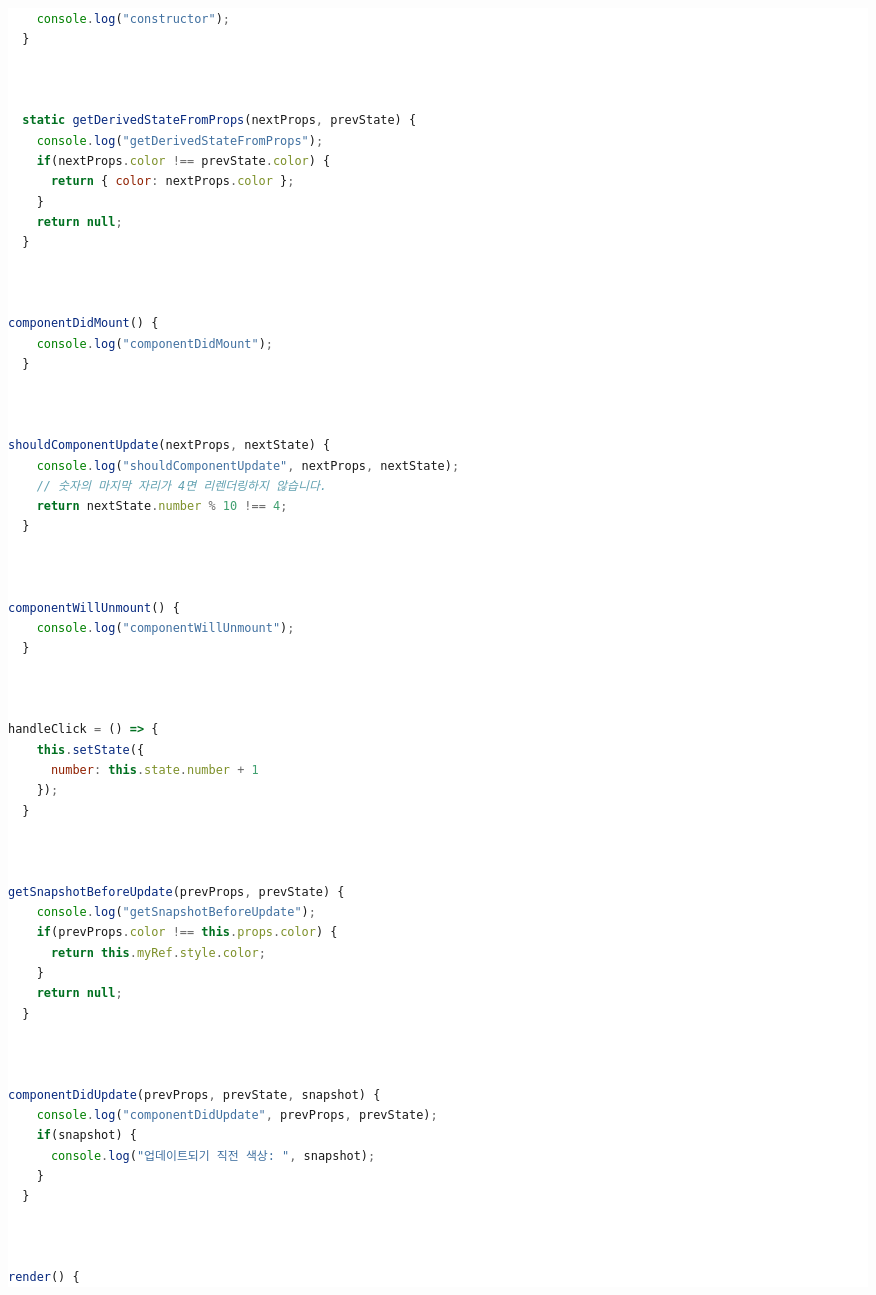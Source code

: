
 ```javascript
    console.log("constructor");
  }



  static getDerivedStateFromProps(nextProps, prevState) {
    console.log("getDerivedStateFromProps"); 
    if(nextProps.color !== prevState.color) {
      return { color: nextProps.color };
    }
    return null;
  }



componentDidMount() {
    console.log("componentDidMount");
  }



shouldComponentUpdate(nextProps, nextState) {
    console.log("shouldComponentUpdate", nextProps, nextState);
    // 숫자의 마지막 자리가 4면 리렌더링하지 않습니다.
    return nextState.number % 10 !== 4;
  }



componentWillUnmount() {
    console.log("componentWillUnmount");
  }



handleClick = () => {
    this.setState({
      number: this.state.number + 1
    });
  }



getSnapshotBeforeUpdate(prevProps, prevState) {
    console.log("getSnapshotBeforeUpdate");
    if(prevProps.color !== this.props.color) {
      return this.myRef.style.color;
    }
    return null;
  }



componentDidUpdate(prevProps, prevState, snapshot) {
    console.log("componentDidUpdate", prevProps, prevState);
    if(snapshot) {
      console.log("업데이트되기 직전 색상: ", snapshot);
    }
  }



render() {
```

> **ASSIGNED TASK**:
After removing the pictures, transcribe the listing above exactly.

> **RESULT BELOW**:
Source code

:
 ```javascript
    console.log("constructor");
  }



  static getDerivedStateFromProps(nextProps, prevState) {
    console.log("getDerivedStateFromProps"); 
    if(nextProps.color !== prevState.color) {
      return { color: nextProps.color };
    }
    return null;
  }



componentDidMount() {
    console.log("componentDidMount");
  }



shouldComponentUpdate(nextProps, nextState) {
    console.log("shouldComponentUpdate", nextProps, nextState);
    // 숫자의 마지막 자리가 4면 리렌더링하지 않습니다.
    return nextState.number % 10 !== 4;
  }



componentWillUnmount() {
    console.log("componentWillUnmount");
  }



handleClick = () => {
    this.setState({
      number: this.state.number + 1
    });
  }



getSnapshotBeforeUpdate(prevProps, prevState) {
    console.log("getSnapshotBeforeUpdate");
    if(prevProps.color !== this.props.color) {
      return this.myRef.style.color;
    }
    return null;
  }



componentDidUpdate(prevProps, prevState, snapshot) {
    console.log("componentDidUpdate", prevProps, prevState);
    if(snapshot) {
      console.log("업데이트되기 직전 색상: ", snapshot);
    }
  }



render() {
```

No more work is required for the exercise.